OBJECTIVES: Extracorporeal cardiopulmonary resuscitation (ECPR) has been shown to improve neurologically favorable survival in patients with refractory out-of-hospital cardiac arrest (OHCA) caused by shockable rhythms. Further refinement of patient selection is needed to focus this resource-intensive therapy on those patients likely to benefit. This study sought to create a selection model using machine learning (ML) tools for refractory cardiac arrest patients undergoing ECPR.

DESIGN: Retrospective cohort study.

SETTING: Cardiac ICU in a Quaternary Care Center.

PATIENTS: Adults 18-75 years old with refractory OHCA caused by a shockable rhythm.

METHODS: Three hundred seventy-six consecutive patients with refractory OHCA and a shockable presenting rhythm were analyzed, of which 301 underwent ECPR and cannulation for venoarterial extracorporeal membrane oxygenation.

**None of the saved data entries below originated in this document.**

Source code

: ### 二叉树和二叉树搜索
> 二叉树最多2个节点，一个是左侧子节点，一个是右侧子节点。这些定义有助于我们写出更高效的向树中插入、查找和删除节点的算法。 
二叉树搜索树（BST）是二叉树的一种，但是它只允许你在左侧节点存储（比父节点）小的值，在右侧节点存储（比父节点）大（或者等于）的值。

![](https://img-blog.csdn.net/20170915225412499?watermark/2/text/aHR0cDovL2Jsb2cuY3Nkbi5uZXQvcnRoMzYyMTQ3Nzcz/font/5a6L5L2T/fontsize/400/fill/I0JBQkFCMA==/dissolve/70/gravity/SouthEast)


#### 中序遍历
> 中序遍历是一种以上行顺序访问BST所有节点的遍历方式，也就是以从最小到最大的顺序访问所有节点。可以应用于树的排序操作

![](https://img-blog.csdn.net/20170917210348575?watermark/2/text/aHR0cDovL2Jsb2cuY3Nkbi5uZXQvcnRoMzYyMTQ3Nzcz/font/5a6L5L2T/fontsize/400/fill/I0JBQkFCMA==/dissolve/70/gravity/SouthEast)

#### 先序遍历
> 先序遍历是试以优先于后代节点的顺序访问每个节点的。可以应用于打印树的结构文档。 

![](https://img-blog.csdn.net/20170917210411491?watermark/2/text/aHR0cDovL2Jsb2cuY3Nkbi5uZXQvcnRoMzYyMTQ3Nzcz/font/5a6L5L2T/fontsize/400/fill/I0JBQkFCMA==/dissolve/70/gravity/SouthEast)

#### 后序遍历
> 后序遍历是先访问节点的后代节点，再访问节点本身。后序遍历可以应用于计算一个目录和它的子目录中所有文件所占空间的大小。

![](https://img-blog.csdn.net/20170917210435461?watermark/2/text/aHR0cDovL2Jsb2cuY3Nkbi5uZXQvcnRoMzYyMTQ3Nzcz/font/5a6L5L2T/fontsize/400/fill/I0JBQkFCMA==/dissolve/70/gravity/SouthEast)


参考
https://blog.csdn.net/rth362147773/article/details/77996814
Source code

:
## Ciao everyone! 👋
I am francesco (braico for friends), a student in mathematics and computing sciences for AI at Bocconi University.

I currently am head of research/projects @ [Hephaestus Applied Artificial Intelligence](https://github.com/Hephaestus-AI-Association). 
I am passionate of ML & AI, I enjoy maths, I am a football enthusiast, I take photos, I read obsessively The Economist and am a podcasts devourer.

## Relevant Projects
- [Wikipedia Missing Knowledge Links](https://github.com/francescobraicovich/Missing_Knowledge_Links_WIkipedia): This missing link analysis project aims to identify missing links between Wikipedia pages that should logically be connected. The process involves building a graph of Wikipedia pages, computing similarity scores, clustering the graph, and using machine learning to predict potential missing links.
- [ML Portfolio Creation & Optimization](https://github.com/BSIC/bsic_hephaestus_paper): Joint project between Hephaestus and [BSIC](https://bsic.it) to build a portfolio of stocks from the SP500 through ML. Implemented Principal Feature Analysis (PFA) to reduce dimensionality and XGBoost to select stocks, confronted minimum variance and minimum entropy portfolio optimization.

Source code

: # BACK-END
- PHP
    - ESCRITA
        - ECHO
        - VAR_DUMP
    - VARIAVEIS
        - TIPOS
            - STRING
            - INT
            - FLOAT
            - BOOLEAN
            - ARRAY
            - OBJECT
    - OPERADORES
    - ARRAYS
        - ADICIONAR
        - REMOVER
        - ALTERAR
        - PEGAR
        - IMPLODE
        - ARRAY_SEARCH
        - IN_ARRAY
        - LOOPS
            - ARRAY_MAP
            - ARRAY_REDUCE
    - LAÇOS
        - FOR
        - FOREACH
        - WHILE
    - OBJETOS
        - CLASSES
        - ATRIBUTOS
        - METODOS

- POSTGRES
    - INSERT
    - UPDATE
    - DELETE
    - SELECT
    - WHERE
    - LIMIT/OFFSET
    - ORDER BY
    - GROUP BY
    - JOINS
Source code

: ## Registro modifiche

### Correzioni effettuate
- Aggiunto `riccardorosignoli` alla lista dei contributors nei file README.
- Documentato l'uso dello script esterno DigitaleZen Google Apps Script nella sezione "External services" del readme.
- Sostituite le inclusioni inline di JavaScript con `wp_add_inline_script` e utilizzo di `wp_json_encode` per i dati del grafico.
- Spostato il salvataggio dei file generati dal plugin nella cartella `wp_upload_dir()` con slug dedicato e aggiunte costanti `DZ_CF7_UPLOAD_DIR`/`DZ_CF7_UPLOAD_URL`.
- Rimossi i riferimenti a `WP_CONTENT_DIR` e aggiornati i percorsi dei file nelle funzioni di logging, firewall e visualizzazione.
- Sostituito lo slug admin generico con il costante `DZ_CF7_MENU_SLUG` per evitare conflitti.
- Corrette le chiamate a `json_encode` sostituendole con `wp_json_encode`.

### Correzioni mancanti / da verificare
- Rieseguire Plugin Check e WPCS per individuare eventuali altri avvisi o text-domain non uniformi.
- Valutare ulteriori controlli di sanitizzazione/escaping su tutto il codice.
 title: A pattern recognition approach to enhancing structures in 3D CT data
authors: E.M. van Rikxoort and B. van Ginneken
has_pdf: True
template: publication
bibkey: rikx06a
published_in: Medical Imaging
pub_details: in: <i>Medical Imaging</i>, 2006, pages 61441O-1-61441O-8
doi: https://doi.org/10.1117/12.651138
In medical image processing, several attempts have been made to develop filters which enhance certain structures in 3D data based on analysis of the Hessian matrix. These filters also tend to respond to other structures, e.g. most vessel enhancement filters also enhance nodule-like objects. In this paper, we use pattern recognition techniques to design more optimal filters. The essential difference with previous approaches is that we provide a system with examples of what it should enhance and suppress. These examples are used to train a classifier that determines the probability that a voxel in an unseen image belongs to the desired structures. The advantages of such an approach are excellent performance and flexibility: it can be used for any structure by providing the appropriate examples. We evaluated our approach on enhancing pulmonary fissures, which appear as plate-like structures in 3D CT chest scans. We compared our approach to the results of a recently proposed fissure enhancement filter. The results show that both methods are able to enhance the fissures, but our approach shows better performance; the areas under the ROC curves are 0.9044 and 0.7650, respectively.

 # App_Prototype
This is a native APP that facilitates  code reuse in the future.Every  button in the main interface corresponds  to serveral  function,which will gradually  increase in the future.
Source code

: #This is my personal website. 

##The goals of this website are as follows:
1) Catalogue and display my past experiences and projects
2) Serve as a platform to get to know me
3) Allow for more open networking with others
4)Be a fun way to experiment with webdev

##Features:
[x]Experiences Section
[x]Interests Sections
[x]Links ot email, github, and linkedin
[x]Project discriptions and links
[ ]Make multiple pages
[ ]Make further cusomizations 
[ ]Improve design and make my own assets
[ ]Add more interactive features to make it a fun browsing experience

Clinical variables that were widely available at the time of cannulation were analyzed and ranked on their ability to predict neurologically favorable survival.

INTERVENTIONS: ML was used to train supervised models and predict favorable neurologic outcomes of ECPR. The best-performing models were internally validated using a holdout test set.

MEASUREMENTS AND MAIN RESULTS: Neurologically favorable survival occurred in 119 of 301 patients (40%) receiving ECPR. Rhythm at the time of cannulation, intermittent or sustained return of spontaneous circulation, arrest to extracorporeal membrane oxygenation perfusion time, and lactic acid levels were the most predictive of the 11 variables analyzed. All variables were integrated into a training model that yielded an in-sample area under the receiver-operating characteristic curve (AUC) of 0.89 and a misclassification rate of 0.19. Out-of-sample validation of the model yielded an AUC of 0.80 and a misclassification rate of 0.23, demonstrating acceptable prediction ability.

CONCLUSIONS: ML can develop a tiered risk model to guide ECPR patient selection with tailored arrest profiles.